La section Sélection du programme du formulaire BLAST sélectionne l’algorithme utilisé pour la recherche et l’alignement. Pour les recherches de nucléotides, les choix sont megablast (par défaut), discontiguous megablast et blastn. Pour les recherches de protéines, les options sont blastp (par défaut), PSI-BLAST et PHI-BLAST. Le lien d’aide de cette section mène au guide de sélection du programme BLAST, qui décrit les algorithmes et les critères de choix entre eux.
À ce stade du formulaire, la plupart des utilisateurs appuieront simplement sur le bouton BLAST pour lancer une nouvelle recherche. Auparavant, BLAST ouvrait les résultats dans une nouvelle fenêtre par défaut, ce que de nombreux utilisateurs trouvaient ennuyeux et désorientant. Le nouveau comportement par défaut est que les résultats apparaissent dans la même fenêtre que le formulaire (remplaçant ainsi le formulaire).
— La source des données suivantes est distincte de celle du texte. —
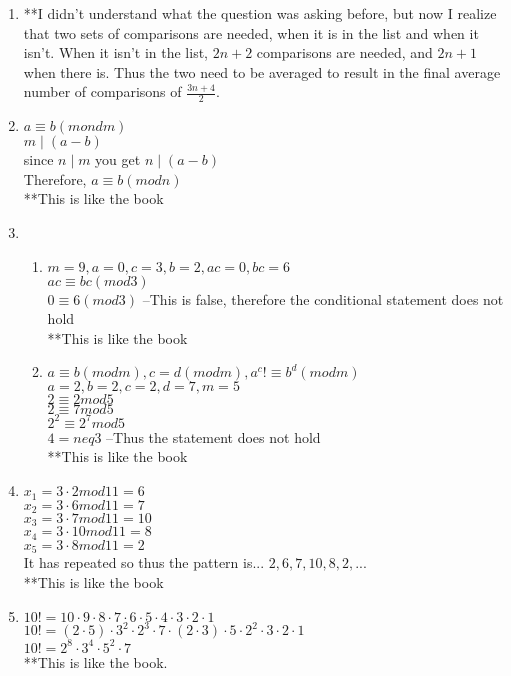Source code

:\documentclass{article}
\begin{document}
\begin{enumerate}
\item **I didn't understand what the question was asking before, but now I realize that two sets of comparisons are needed, when it is in the list and when it isn't. When it isn't in the list, $2n+2$ comparisons are needed, and $2n+1$ when there is. Thus the two need to be averaged to result in the final average number of comparisons of $\frac{3n+4}{2}$.

\item
	$a \equiv b(mond m)$ \\
	$m \mid (a-b)$ \\
	since $n \mid m$ you get $n \mid (a-b)$ \\
	Therefore, $a \equiv b(mod n)$ \\
	**This is like the book

\item
	\begin{enumerate}
	\item $m=9, a =0, c=3, b=2, ac=0, bc=6$ \\
				$ac \equiv bc (mod 3)$ \\
				$0 \equiv 6 (mod 3)$ --This is false, therefore the conditional statement does not hold \\
				**This is like the book
	\item $a \equiv b (mod m), c = d(modm), a^c !\equiv b^d (modm)$ \\
				$a = 2, b = 2, c = 2, d = 7, m= 5$ \\
				$2 \equiv 2 mod 5$ \\
				$2 \equiv 7 mod 5$ \\
				$2^2 \equiv 2^7 mod 5$ \\
				$4 =neq 3$ --Thus the statement does not hold \\
				**This is like the book
	\end{enumerate}

\item $x_1 = 3 \cdot 2 mod 11 = 6$ \\
			$x_2 = 3 \cdot 6 mod 11 = 7$ \\
			$x_3 = 3 \cdot 7 mod 11 = 10$ \\
			$x_4 = 3 \cdot 10 mod 11 = 8$ \\
			$x_5 = 3 \cdot 8 mod 11 = 2$ \\
			It has repeated so thus the pattern is... $2,6,7,10,8,2,...$ \\
			**This is like the book

\item $10! = 10 \cdot 9 \cdot 8 \cdot 7 \cdot 6 \cdot 5 \cdot 4 \cdot 3 \cdot 2 \cdot 1$ \\
			$10! = (2 \cdot 5) \cdot 3^2 \cdot 2^3 \cdot 7\cdot (2 \cdot 3) \cdot 5 \cdot 2^2 \cdot 3 \cdot 2 \cdot 1$ \\
			$10! = 2^8 \cdot 3^4 \cdot 5^2 \cdot 7$ \\
			**This is like the book.


\end{enumerate}
\end{document}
L’utilisateur peut demander les résultats dans une nouvelle fenêtre en cochant la case à côté du bouton BLAST.
Les paramètres détaillés pour régler le programme choisi restent sur le formulaire, mais ils sont maintenant regroupés sous un lien intitulé Algorithm Parameters, car seule une infime partie des utilisateurs les utilise jamais. En cliquant sur le lien, on fait apparaître les contrôles des paramètres. Bien entendu, une fois le lien cliqué, les paramètres restent visibles pour le reste de la session du navigateur. Ces paramètres changent en fonction de l’algorithme sélectionné.
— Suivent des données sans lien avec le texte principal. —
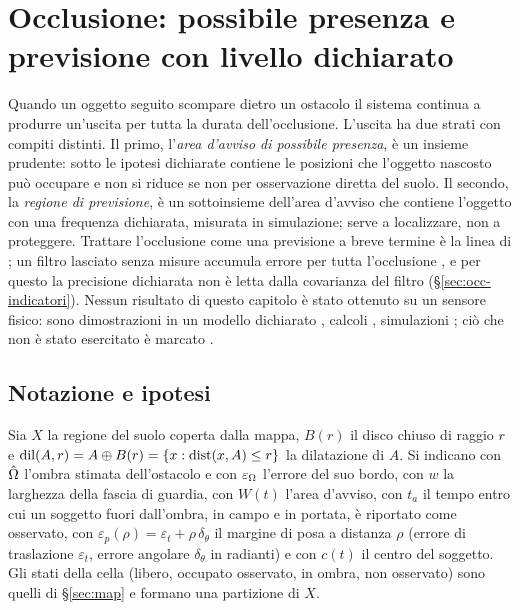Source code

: \section{Occlusione: possibile presenza e previsione con livello dichiarato}\label{sec:occ}

Quando un oggetto seguito scompare dietro un ostacolo il sistema continua a produrre un'uscita per tutta la durata dell'occlusione. L'uscita ha due strati con compiti distinti. Il primo, l'\emph{area d'avviso di possibile presenza}, è un insieme prudente: sotto le ipotesi dichiarate contiene le posizioni che l'oggetto nascosto può occupare e non si riduce se non per osservazione diretta del suolo. Il secondo, la \emph{regione di previsione}, è un sottoinsieme dell'area d'avviso che contiene l'oggetto con una frequenza dichiarata, misurata in simulazione; serve a localizzare, non a proteggere. Trattare l'occlusione come una previsione a breve termine è la linea di \cite{khurana2021}; un filtro lasciato senza misure accumula errore per tutta l'occlusione \cite{cao2023}, e per questo la precisione dichiarata non è letta dalla covarianza del filtro (\S\ref{sec:occ-indicatori}). Nessun risultato di questo capitolo è stato ottenuto su un sensore fisico: sono dimostrazioni in un modello dichiarato , calcoli , simulazioni ; ciò che non è stato esercitato è marcato .

\subsection{Notazione e ipotesi}\label{sec:occ-ipotesi}

Sia $X$ la regione del suolo coperta dalla mappa, $B(r)$ il disco chiuso di raggio $r$ e $\operatorname{dil}(A,r)=A\oplus B(r)=\{x:\operatorname{dist}(x,A)\le r\}$ la dilatazione di $A$. Si indicano con $\hat{\Omega}$ l'ombra stimata dell'ostacolo e con $\varepsilon_\Omega$ l'errore del suo bordo, con $w$ la larghezza della fascia di guardia, con $W(t)$ l'area d'avviso, con $t_a$ il tempo entro cui un soggetto fuori dall'ombra, in campo e in portata, è riportato come osservato, con $\varepsilon_p(\rho)=\varepsilon_t+\rho\,\delta_\theta$ il margine di posa a distanza $\rho$ (errore di traslazione $\varepsilon_t$, errore angolare $\delta_\theta$ in radianti) e con $c(t)$ il centro del soggetto. Gli stati della cella (libero, occupato osservato, in ombra, non osservato) sono quelli di \S\ref{sec:map} e formano una partizione di $X$.

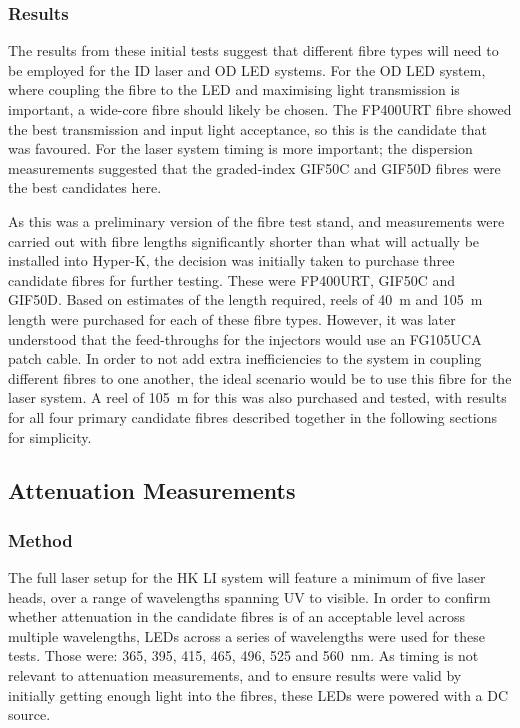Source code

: \documentclass[a4paper,11pt]{article}
\begin{document}
\subsubsection{Results}

The results from these initial tests suggest that different fibre types will need to be employed for the ID laser and OD LED systems. For the OD LED system, where coupling the fibre to the LED and maximising light transmission is important, a wide-core fibre should likely be chosen. The FP400URT fibre showed the best transmission and input light acceptance, so this is the candidate that was favoured. For the laser system timing is more important; the dispersion measurements suggested that the graded-index GIF50C and GIF50D fibres were the best candidates here.

As this was a preliminary version of the fibre test stand, and measurements were carried out with fibre lengths significantly shorter than what will actually be installed into Hyper-K, the decision was initially taken to purchase three candidate fibres for further testing. These were FP400URT, GIF50C and GIF50D. Based on estimates of the length required, reels of 40~m and 105~m length were purchased for each of these fibre types. However, it was later understood that the feed-throughs for the injectors would use an FG105UCA patch cable. In order to not add extra inefficiencies to the system in coupling different fibres to one another, the ideal scenario would be to use this fibre for the laser system. A reel of 105~m for this was also purchased and tested, with results for all four primary candidate fibres described together in the following sections for simplicity.


\subsection{Attenuation Measurements}

\subsubsection{Method}\label{sec:fibre:sub:att:sub:method}

The full laser setup for the HK LI system will feature a minimum of five laser heads, over a range of wavelengths spanning UV to visible. In order to confirm whether attenuation in the candidate fibres is of an acceptable level across multiple wavelengths, LEDs across a series of wavelengths were used for these tests. Those were: 365, 395, 415, 465, 496, 525 and 560~nm. As timing is not relevant to attenuation measurements, and to ensure results were valid by initially getting enough light into the fibres, these LEDs were powered with a DC source.
\end{document}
Sur le formulaire nucléotide, les algorithmes disponibles sont megablast, discontiguous megablast et blastn. Le choix de megablast sélectionne une grande taille de mot (actuellement 28) et optimise la récompense et la pénalité (1 et -2) pour des alignements d’environ 95% d’identité (3). Discontigué megablast et blastn ont des paramètres plus adaptés aux comparaisons inter-espèces, avec une taille de mot plus petite (11) et une récompense et une pénalité (2, -3) qui optimisent pour des alignements d’environ 85% d’identité (3).
Sur le formulaire des protéines, les choix disponibles sont blastp, PSI-BLAST et PHI-BLAST. Choisir PSI-BLAST au lieu de blastp affiche plus de séquences cibles, et permet à l’utilisateur de sélectionner des séquences pour construire le PSSM pour la prochaine itération PSI-BLAST. Ces deux cas utilisent des « ajustements conditionnels de la matrice de score de composition » (4). PHI-BLAST ne prend pas en charge les ajustements de composition, l’option disparaît donc si PHI-BLAST est sélectionné.
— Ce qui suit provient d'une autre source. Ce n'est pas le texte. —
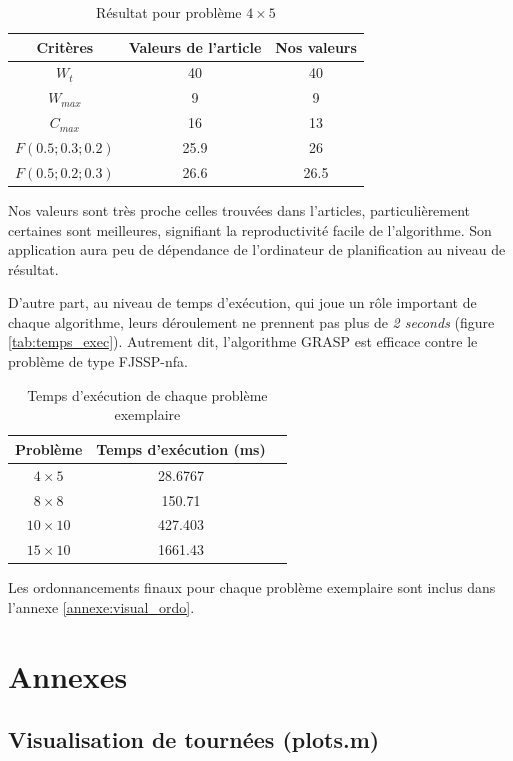 \documentclass[10pt,a4paper]{scrartcl}
\begin{document}
\begin{table}[!h]
  \centering
  \begin{tabular}{|c|c|c|}
    \hline
    Critères & Valeurs de l'article & Nos valeurs \\
    \hline
    $W_t$ & 40 & 40 \\
    $W_{max}$ & 9 & 9 \\
    $C_{max}$ & 16 & 13 \\
    $F(0.5;0.3;0.2)$ & 25.9 & 26 \\
    $F(0.5;0.2;0.3)$ & 26.6 & 26.5 \\
    \hline
  \end{tabular}
  \caption{Résultat pour problème $4 \times 5$}
\end{table}

Nos valeurs sont très proche celles trouvées dans l'articles, particulièrement certaines sont meilleures, signifiant la reproductivité facile de l'algorithme. Son application aura peu de dépendance de l'ordinateur de planification au niveau de résultat.

D'autre part, au niveau de temps d'exécution, qui joue un rôle important de chaque algorithme, leurs déroulement ne prennent pas plus de \emph{2 seconds} (figure \eqref{tab:temps_exec}). Autrement dit, l'algorithme GRASP est efficace contre le problème de type FJSSP-nfa.

\begin{table}[!h]
  \centering
  \begin{tabular}{|c|c|c|}
    \hline
    Problème & Temps d'exécution (ms) \\
    \hline
    $4 \times 5$ & 28.6767 \\
    $8 \times 8$ & 150.71 \\
    $10 \times 10$ & 427.403 \\
    $15 \times 10$ & 1661.43 \\
    \hline
  \end{tabular}
  \caption{Temps d'exécution de chaque problème exemplaire}
  \label{tab:temps_exec}
\end{table}

Les ordonnancements finaux pour chaque problème exemplaire sont inclus dans l'annexe \eqref{annexe:visual_ordo}.

\section{Annexes}

\subsection{Visualisation de tournées (plots.m)}
\end{document}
Une nouvelle fonctionnalité avancée a été ajoutée : BLAST détecte désormais les séquences d’entrée courtes pour les formes de recherche nucléotides et protéines, et ajuste les paramètres pour améliorer les chances de trouver des correspondances pertinentes. Pour les séquences courtes (jusqu’à 30 résidus pour les protéines, 50 bases pour les nucléotides), BLAST diminue désormais automatiquement la taille des mots (jusqu’à sept pour les nucléotides, deux pour les protéines), augmente la valeur attendue (jusqu’à 1000) et désactive le filtrage à faible complexité. En outre, les protéines utilisent la matrice de notation PAM30 pour les séquences courtes, comme suggéré par Altschul (5). Cette fonctionnalité peut être désactivée dans la section Paramètres de l’algorithme du formulaire.